A significant and worsening national veterinarian shortage is projected to intensify over the next decade, driven by a surge in pet ownership since 2020, expanded pet insurance adoption, and the retirements of baby boomer veterinarians from practice. Student debt is a significant structural problem in the profession, with average DVM graduates carrying $180,000–$200,000 in debt while entering salaries have historically lagged medicine and dentistry—a gap that is now narrowing as practice revenues rise. Corporate consolidation of veterinary practices by private equity firms has transformed the employment landscape, with an increasing share of new graduates entering employment with large corporate groups rather than independent practices. Telehealth and asynchronous veterinary consultation platforms are expanding access in underserved areas while creating new revenue streams for practicing veterinarians.

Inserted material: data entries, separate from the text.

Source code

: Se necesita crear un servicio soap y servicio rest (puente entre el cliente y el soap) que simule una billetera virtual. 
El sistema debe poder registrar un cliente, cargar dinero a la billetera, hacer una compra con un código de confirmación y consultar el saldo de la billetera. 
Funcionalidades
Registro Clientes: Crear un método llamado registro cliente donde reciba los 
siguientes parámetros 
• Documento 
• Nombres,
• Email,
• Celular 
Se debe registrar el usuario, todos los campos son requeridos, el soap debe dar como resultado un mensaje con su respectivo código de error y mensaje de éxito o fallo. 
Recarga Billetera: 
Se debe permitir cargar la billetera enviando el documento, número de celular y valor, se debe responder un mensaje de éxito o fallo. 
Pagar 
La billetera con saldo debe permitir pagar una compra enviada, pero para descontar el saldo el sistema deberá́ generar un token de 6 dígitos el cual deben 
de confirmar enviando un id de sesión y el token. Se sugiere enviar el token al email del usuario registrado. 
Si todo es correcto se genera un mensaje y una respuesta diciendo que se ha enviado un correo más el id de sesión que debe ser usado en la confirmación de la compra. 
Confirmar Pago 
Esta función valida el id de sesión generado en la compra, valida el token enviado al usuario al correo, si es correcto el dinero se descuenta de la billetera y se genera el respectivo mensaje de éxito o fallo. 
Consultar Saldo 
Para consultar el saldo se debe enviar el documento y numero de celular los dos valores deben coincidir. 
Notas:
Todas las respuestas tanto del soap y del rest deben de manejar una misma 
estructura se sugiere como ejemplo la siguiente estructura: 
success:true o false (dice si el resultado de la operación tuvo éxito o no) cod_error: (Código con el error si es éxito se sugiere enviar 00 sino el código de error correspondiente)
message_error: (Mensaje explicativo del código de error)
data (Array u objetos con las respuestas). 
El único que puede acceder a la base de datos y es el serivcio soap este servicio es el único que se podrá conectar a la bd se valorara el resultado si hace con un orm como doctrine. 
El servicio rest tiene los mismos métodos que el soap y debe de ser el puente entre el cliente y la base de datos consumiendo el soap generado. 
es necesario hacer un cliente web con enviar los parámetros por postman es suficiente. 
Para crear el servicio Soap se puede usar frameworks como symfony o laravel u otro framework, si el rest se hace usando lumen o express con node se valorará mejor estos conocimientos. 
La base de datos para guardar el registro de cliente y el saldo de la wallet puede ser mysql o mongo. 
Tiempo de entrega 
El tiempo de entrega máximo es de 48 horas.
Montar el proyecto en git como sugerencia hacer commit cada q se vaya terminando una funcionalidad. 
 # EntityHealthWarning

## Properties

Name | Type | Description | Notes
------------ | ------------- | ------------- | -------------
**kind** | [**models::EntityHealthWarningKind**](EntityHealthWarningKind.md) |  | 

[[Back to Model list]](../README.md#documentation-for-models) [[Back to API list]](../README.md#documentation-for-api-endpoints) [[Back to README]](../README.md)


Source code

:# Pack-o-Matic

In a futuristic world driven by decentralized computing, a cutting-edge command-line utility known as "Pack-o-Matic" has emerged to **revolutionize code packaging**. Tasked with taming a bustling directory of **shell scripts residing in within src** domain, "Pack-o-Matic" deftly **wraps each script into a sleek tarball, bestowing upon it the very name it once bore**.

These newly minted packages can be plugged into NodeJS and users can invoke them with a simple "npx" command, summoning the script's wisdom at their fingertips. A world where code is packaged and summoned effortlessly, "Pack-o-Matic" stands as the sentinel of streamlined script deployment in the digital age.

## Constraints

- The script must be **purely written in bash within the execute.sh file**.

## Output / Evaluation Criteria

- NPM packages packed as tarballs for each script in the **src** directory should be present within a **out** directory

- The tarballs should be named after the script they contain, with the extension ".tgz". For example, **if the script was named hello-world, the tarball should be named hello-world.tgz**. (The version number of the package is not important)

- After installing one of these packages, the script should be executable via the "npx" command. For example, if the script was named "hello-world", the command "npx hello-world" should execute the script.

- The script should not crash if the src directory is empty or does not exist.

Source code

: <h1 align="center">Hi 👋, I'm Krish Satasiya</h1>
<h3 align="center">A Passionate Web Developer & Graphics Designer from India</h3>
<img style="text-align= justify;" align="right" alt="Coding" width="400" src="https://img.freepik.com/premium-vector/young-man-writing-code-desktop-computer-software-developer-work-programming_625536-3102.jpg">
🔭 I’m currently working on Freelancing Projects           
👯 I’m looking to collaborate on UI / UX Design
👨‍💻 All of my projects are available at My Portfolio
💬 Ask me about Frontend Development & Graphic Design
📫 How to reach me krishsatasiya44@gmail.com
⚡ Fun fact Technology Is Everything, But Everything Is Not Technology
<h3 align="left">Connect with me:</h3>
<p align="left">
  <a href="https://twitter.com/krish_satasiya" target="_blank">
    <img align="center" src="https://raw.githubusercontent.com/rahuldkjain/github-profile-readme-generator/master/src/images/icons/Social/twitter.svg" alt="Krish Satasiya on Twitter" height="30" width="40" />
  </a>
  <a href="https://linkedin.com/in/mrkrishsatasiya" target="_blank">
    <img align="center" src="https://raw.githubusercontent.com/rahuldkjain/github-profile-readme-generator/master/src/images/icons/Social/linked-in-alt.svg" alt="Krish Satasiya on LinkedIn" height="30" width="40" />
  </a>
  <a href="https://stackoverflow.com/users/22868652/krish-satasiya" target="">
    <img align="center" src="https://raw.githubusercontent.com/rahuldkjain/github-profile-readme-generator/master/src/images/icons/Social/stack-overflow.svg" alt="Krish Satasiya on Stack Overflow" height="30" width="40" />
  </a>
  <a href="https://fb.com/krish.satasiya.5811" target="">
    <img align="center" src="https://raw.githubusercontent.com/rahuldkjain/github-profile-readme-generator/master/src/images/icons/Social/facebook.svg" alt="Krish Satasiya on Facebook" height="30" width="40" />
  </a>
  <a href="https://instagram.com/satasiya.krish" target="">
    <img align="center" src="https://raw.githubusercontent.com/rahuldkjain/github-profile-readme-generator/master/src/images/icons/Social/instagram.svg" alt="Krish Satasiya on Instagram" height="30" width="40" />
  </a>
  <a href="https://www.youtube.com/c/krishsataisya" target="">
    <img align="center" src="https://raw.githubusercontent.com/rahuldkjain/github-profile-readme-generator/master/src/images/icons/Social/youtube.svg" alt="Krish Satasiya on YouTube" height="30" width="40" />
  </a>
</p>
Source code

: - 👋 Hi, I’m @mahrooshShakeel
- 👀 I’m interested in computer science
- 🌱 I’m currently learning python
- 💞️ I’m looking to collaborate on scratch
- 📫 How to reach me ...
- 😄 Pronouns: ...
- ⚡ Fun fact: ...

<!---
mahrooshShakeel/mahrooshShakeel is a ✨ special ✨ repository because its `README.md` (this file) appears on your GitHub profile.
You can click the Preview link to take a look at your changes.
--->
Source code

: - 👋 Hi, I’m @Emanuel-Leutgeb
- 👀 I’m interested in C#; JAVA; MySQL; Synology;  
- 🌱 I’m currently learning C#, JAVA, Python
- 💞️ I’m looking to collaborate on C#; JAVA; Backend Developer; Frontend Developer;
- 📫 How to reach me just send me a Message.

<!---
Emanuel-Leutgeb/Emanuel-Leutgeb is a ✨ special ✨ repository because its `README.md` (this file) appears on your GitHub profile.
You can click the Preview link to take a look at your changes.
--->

How to Break Into This Career

Admission to veterinary school is among the most competitive in all of professional education, typically requiring a GPA above 3.5, multiple years of veterinary experience, letters from licensed veterinarians, and strong GRE scores. Aspiring veterinarians must accumulate substantial hands-on animal hours—ideally in multiple practice settings including shelters, farms, and clinics—before application. Most applicants apply to multiple schools and often require multiple application cycles before admission. The Association of American Veterinary Medical Colleges (AAVMC) provides prospective student resources and maintains the centralized VMCAS application system used by most accredited programs.

Career Pivot Tips

Biology, biochemistry, and animal science graduates with relevant clinical experience have the strongest natural pathways into veterinary school and should pursue VMCAS applications as their primary entry route. Veterinary technicians and technologists who work in clinical settings daily possess deep practical skills—many pursue bridge programs or post-baccalaureate pre-vet preparation to complete degree requirements for school admission. Former human healthcare professionals—nurses, pharmacists, human physicians—who wish to transition to animal medicine must complete a full DVM program but bring pharmacological and clinical reasoning skills that accelerate their development in veterinary school. Military and public health professionals interested in food safety, disease surveillance, or biodefense should explore the USDA Veterinary Medicine Loan Repayment Program and military veterinary officer pathways that offer debt repayment incentives.